Reflex attacks apparently induced by movement were reported over 100 years ago (Gowers 1901). Although early reports described attacks apparently induced by movement (Lishman et al., 1962), later work demonstrated the paramount role of proprioceptive afferents (Chauvel and Lamarche 1975). Thus, seizures originally described as movement-induced or gait-induced are usually more accurately described as “proprioceptive-induced.” These reflex seizures are rare, though well-described, and recently have been reviewed by Vignal and colleagues (Vignal et al 1998). Reflex drop attacks elicited by walking (Di Capua et al., 1989) are seen rarely in patients with reflex interictal spikes evoked by percussion of the foot (De Marco and Tassinari, 1981). We consider these to be a variety of seizures induced by proprioceptive stimulation, interesting because, unexpectedly, individuals with the interictal evoked spikes do not usually have such attacks. This disorder likely represents a form of idiopathic localization-related epilepsy of childhood, distinct because of the parietal lobe involvement. Participation of a more elaborate network involved in motor programming cannot be excluded in some cases especially if the effective stimulus seems restricted to activities such as walking although “gait epilepsy” (Iriarte et al., 2001) is not now a recognized seizure type or epilepsy syndrome.
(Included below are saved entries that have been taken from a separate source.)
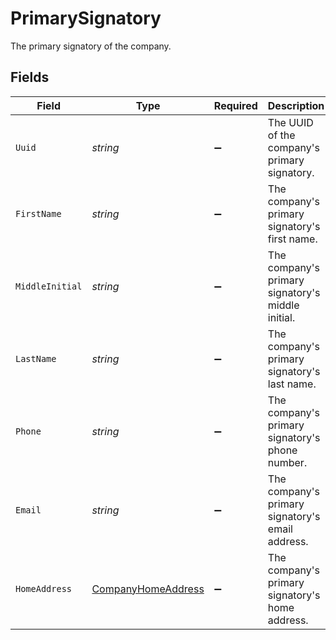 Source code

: # PrimarySignatory

The primary signatory of the company.


## Fields

| Field                                                               | Type                                                                | Required                                                            | Description                                                         |
| ------------------------------------------------------------------- | ------------------------------------------------------------------- | ------------------------------------------------------------------- | ------------------------------------------------------------------- |
| `Uuid`                                                              | *string*                                                            | :heavy_minus_sign:                                                  | The UUID of the company's primary signatory.                        |
| `FirstName`                                                         | *string*                                                            | :heavy_minus_sign:                                                  | The company's primary signatory's first name.                       |
| `MiddleInitial`                                                     | *string*                                                            | :heavy_minus_sign:                                                  | The company's primary signatory's middle initial.                   |
| `LastName`                                                          | *string*                                                            | :heavy_minus_sign:                                                  | The company's primary signatory's last name.                        |
| `Phone`                                                             | *string*                                                            | :heavy_minus_sign:                                                  | The company's primary signatory's phone number.                     |
| `Email`                                                             | *string*                                                            | :heavy_minus_sign:                                                  | The company's primary signatory's email address.                    |
| `HomeAddress`                                                       | [CompanyHomeAddress](../../Models/Components/CompanyHomeAddress.md) | :heavy_minus_sign:                                                  | The company's primary signatory's home address.                     |
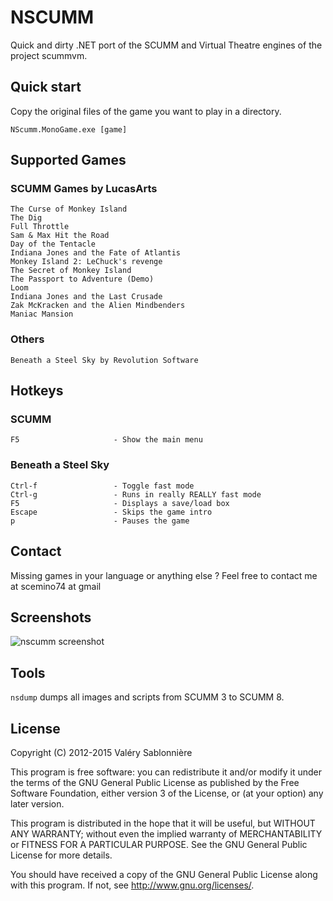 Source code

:# NSCUMM

Quick and dirty .NET port of the SCUMM and Virtual Theatre engines of the project scummvm.

## Quick start

Copy the original files of the game you want to play in a directory.

`NScumm.MonoGame.exe [game]`

## Supported Games

### SCUMM Games by LucasArts
    The Curse of Monkey Island
    The Dig
    Full Throttle
    Sam & Max Hit the Road
    Day of the Tentacle
    Indiana Jones and the Fate of Atlantis
    Monkey Island 2: LeChuck's revenge
    The Secret of Monkey Island
    The Passport to Adventure (Demo)
    Loom
    Indiana Jones and the Last Crusade
    Zak McKracken and the Alien Mindbenders
    Maniac Mansion

### Others
    Beneath a Steel Sky by Revolution Software

## Hotkeys

### SCUMM
    F5                     - Show the main menu
### Beneath a Steel Sky
    Ctrl-f                 - Toggle fast mode
    Ctrl-g                 - Runs in really REALLY fast mode
    F5                     - Displays a save/load box
    Escape                 - Skips the game intro
    p                      - Pauses the game

## Contact

Missing games in your language or anything else ? Feel free to contact me at scemino74 at gmail

Screenshots
-----------

![nscumm screenshot](https://raw.github.com/scemino/nscumm/master/Doc/Images/nscumm.png)

## Tools

`nsdump` dumps all images and scripts from SCUMM 3 to SCUMM 8.

## License

Copyright (C) 2012-2015  Valéry Sablonnière

This program is free software: you can redistribute it and/or modify
it under the terms of the GNU General Public License as published by
the Free Software Foundation, either version 3 of the License, or
(at your option) any later version.

This program is distributed in the hope that it will be useful,
but WITHOUT ANY WARRANTY; without even the implied warranty of
MERCHANTABILITY or FITNESS FOR A PARTICULAR PURPOSE.  See the
GNU General Public License for more details.

You should have received a copy of the GNU General Public License
along with this program.  If not, see <http://www.gnu.org/licenses/>.
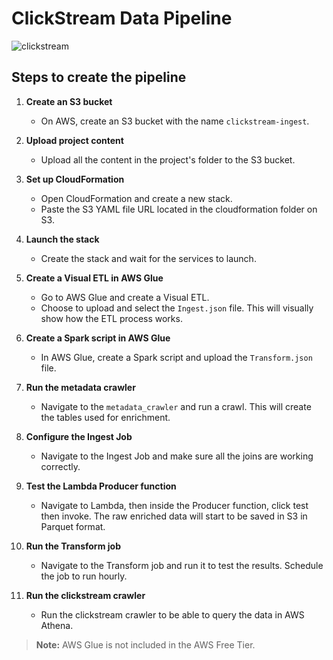 # ClickStream Data Pipeline
![clickstream](https://github.com/HossamHeikal/clickstream-data-pipeline/assets/58578405/e0986e70-c7cd-4083-8178-b3e15e0810ba)

## Steps to create the pipeline

1. **Create an S3 bucket**
   - On AWS, create an S3 bucket with the name `clickstream-ingest`.

2. **Upload project content**
   - Upload all the content in the project's folder to the S3 bucket.

3. **Set up CloudFormation**
   - Open CloudFormation and create a new stack.
   - Paste the S3 YAML file URL located in the cloudformation folder on S3.

4. **Launch the stack**
   - Create the stack and wait for the services to launch.

5. **Create a Visual ETL in AWS Glue**
   - Go to AWS Glue and create a Visual ETL.
   - Choose to upload and select the `Ingest.json` file. This will visually show how the ETL process works.

6. **Create a Spark script in AWS Glue**
   - In AWS Glue, create a Spark script and upload the `Transform.json` file.

7. **Run the metadata crawler**
   - Navigate to the `metadata_crawler` and run a crawl. This will create the tables used for enrichment.

8. **Configure the Ingest Job**
   - Navigate to the Ingest Job and make sure all the joins are working correctly.

9. **Test the Lambda Producer function**
   - Navigate to Lambda, then inside the Producer function, click test then invoke. The raw enriched data will start to be saved in S3 in Parquet format.

10. **Run the Transform job**
    - Navigate to the Transform job and run it to test the results. Schedule the job to run hourly.

11. **Run the clickstream crawler**
    - Run the clickstream crawler to be able to query the data in AWS Athena.

> **Note:** AWS Glue is not included in the AWS Free Tier.
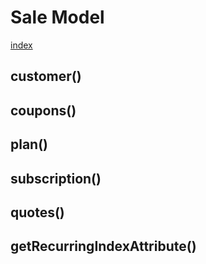 # Sale Model

[index](../index.md)

## customer()
>

## coupons()
>

## plan()
>

## subscription()
>

## quotes()

## getRecurringIndexAttribute()
>

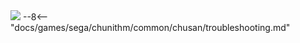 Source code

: <img class="header-logo" src="/img/sega/chunithm/x-verse/logo.webp">
--8<-- "docs/games/sega/chunithm/common/chusan/troubleshooting.md"

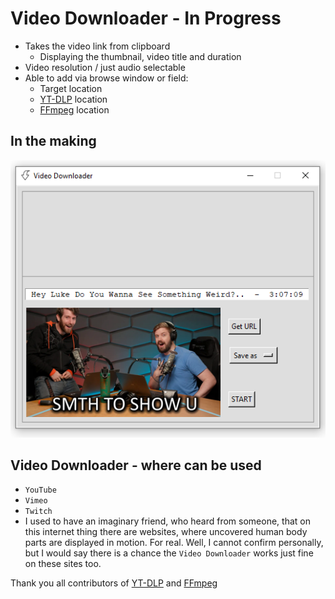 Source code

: # Video Downloader - In Progress
- Takes the video link from clipboard
    - Displaying the thumbnail, video title and duration
- Video resolution / just audio selectable
- Able to add via browse window or field:
    - Target location
    - [YT-DLP](https://github.com/yt-dlp/yt-dlp) location
    - [FFmpeg](https://ffmpeg.org/) location

## In the making

<div align="center">
    <img src="docs/promo/screenshot.png" </img> 
</div>

## Video Downloader - where can be used
- `YouTube`
- `Vimeo`
- `Twitch`
- I used to have an imaginary friend, who heard from someone, that on this internet thing there are websites, where uncovered human body parts are displayed in motion. For real.
Well, I cannot confirm personally, but I would say there is a chance the `Video Downloader` works just fine on these sites too.

Thank you all contributors of [YT-DLP](https://github.com/yt-dlp/yt-dlp) and [FFmpeg](https://ffmpeg.org/)

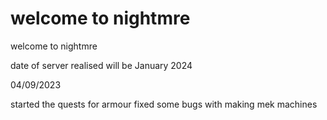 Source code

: # welcome to nightmre
 welcome to nightmre

date of server realised will be January 2024

04/09/2023

started the quests for armour 
fixed some bugs with making mek machines
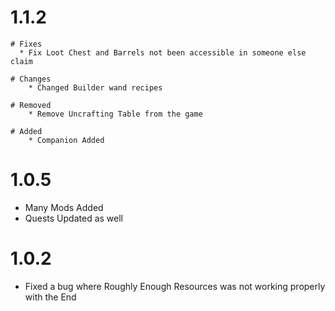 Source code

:# 1.1.2
    # Fixes
      * Fix Loot Chest and Barrels not been accessible in someone else claim
      
    # Changes
        * Changed Builder wand recipes

    # Removed
        * Remove Uncrafting Table from the game

    # Added
        * Companion Added
# 1.0.5

* Many Mods Added
* Quests Updated as well

# 1.0.2

* Fixed a bug where Roughly Enough Resources was not working properly with the End

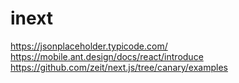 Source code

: # inext

https://jsonplaceholder.typicode.com/
https://mobile.ant.design/docs/react/introduce
https://github.com/zeit/next.js/tree/canary/examples
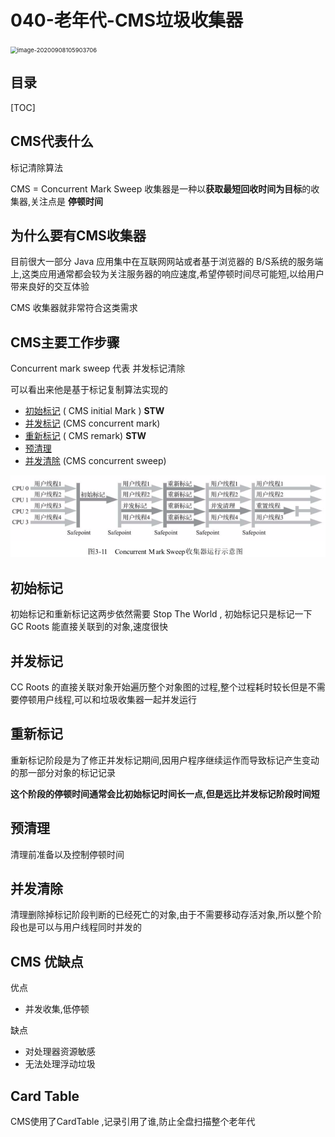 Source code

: # 040-老年代-CMS垃圾收集器

<img src="../../assets/image-20200908105903706.png" alt="image-20200908105903706" style="zoom:67%;" />

## 目录

[TOC]

## CMS代表什么

标记清除算法

CMS = Concurrent Mark Sweep  收集器是一种以**获取最短回收时间为目标**的收集器,关注点是 **停顿时间**

## 为什么要有CMS收集器

目前很大一部分 Java 应用集中在互联网网站或者基于浏览器的 B/S系统的服务端上,这类应用通常都会较为关注服务器的响应速度,希望停顿时间尽可能短,以给用户带来良好的交互体验

CMS 收集器就非常符合这类需求

## CMS主要工作步骤

Concurrent mark sweep 代表 并发标记清除

可以看出来他是基于标记复制算法实现的

- [初始标记](#初始标记) ( CMS initial Mark ) **STW** 
- [并发标记](#并发标记) (CMS concurrent mark) 
- [重新标记](#重新标记) ( CMS remark)  **STW**
- [预清理](#预清理)
- [并发清除](#并发清除) (CMS concurrent sweep)

![image-20200819185709003](../../../assets/image-20200819185709003.png)

## 初始标记

初始标记和重新标记这两步依然需要 Stop The World , 初始标记只是标记一下 GC Roots 能直接关联到的对象,速度很快

## 并发标记

CC Roots 的直接关联对象开始遍历整个对象图的过程,整个过程耗时较长但是不需要停顿用户线程,可以和垃圾收集器一起并发运行

## 重新标记

重新标记阶段是为了修正并发标记期间,因用户程序继续运作而导致标记产生变动的那一部分对象的标记记录

**这个阶段的停顿时间通常会比初始标记时间长一点,但是远比并发标记阶段时间短**

## 预清理

清理前准备以及控制停顿时间

## 并发清除

清理删除掉标记阶段判断的已经死亡的对象,由于不需要移动存活对象,所以整个阶段也是可以与用户线程同时并发的

## CMS 优缺点

优点

- 并发收集,低停顿

缺点

- 对处理器资源敏感
- 无法处理浮动垃圾

## Card Table

CMS使用了CardTable ,记录引用了谁,防止全盘扫描整个老年代

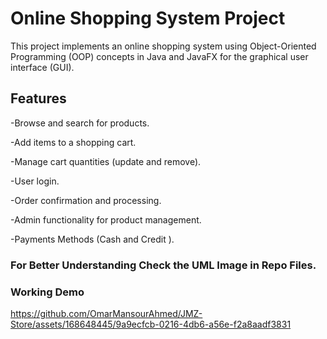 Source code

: # Online Shopping System Project
This project implements an online shopping system using Object-Oriented Programming (OOP) concepts in Java and JavaFX for the graphical user interface (GUI).
## Features
-Browse and search for products.  

-Add items to a shopping cart.  

-Manage cart quantities (update and remove).  

-User login.  

-Order confirmation and processing.  

-Admin functionality for product management.  

-Payments Methods (Cash and Credit ).
### For Better Understanding Check the UML Image in Repo Files.

### Working Demo
https://github.com/OmarMansourAhmed/JMZ-Store/assets/168648445/9a9ecfcb-0216-4db6-a56e-f2a8aadf3831
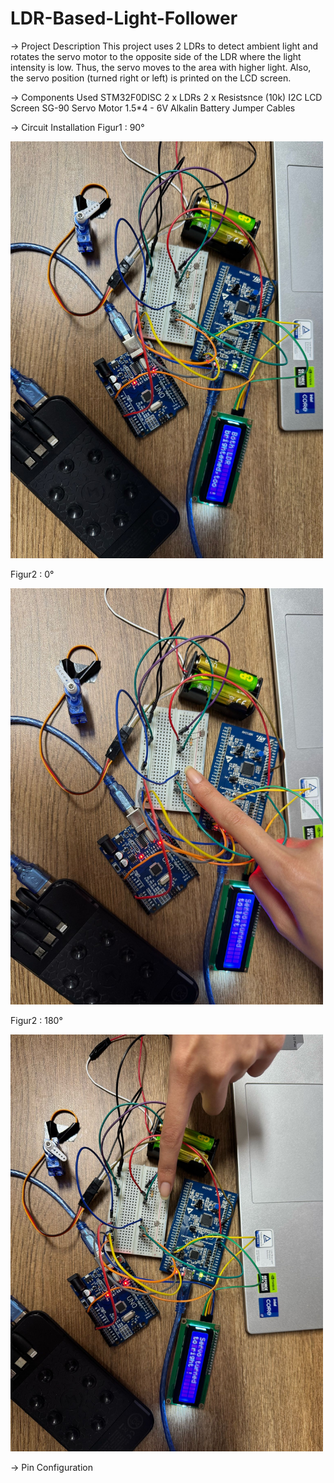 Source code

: # LDR-Based-Light-Follower

-> Project Description
This project uses 2 LDRs to detect ambient light and rotates the servo motor to the opposite side of the LDR where the light intensity is low. Thus, the servo moves to the area with higher light. Also, the servo position (turned right or left) is printed on the LCD screen.

-> Components Used
STM32F0DISC
2 x LDRs
2 x Resistsnce (10k)
I2C LCD Screen 
SG-90 Servo Motor
1.5*4 - 6V Alkalin Battery
Jumper Cables

-> Circuit Installation 
Figur1 : 90°

<img src="https://github.com/ssenanb/LDR-Based-Light-Follower/blob/main/circuit-installation-90-angle.jpeg?raw=true" alt="Devre Kurulumu - 90 Derece Görseli" width="500"/>

Figur2 : 0°

<img src="https://github.com/ssenanb/LDR-Based-Light-Follower/blob/main/circuit-installation-0-angle.jpeg?raw=true" alt="Devre Kurulumu - Açı Görseli" width="500"/>

Figur2 : 180°

<img src="https://github.com/ssenanb/LDR-Based-Light-Follower/blob/main/circuit-installation-180-angle.jpeg?raw=true" alt="Devre Kurulumu - 180 Derece Görseli" width="500"/>

-> Pin Configuration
Proprioceptive-induced seizures are evoked by passive or active movement without startle. The seizures are usually brief tonic seizures or simple partial attacks induced by active or passive movement of a limb and usually occur in subjects with fixed cerebral lesions and motor deficit. They may begin with a jacksonian pattern of sensory manifestations. They have been described as a transient phenomenon during nonketotic hyperglycemia, resolving with metabolic correction (Brick et al 1989) and as self-induced seizures with compulsive proprioceptive self-stimulation (Guerrini et al 1992). The epileptic nature of these attacks has been confirmed by ictal EEG recording (Arseni et al 1967).

Proprioceptive-induced seizures classically involve the rolandic sensorimotor area of the hemisphere contralateral to the clinical seizure onset. Maximum EEG electronegativity appears to be at the central vertex electrode in a published EEG record of seizures induced by walking (Iriarte et al 2001). The supplementary motor area may also be involved. This localization has been confirmed by imaging and intensive monitoring. Cerebral lesions are often evident and may have occurred well before the onset of attacks. In cases with nonketotic hyperglycemia, an associated neurologic deficit related to a remote lesion may be transiently unmasked during the period of seizures (Brick et al 1989). Acute cerebral lesions or diffuse encephalopathies may also be accompanied by self-limited proprioceptive-induced seizures.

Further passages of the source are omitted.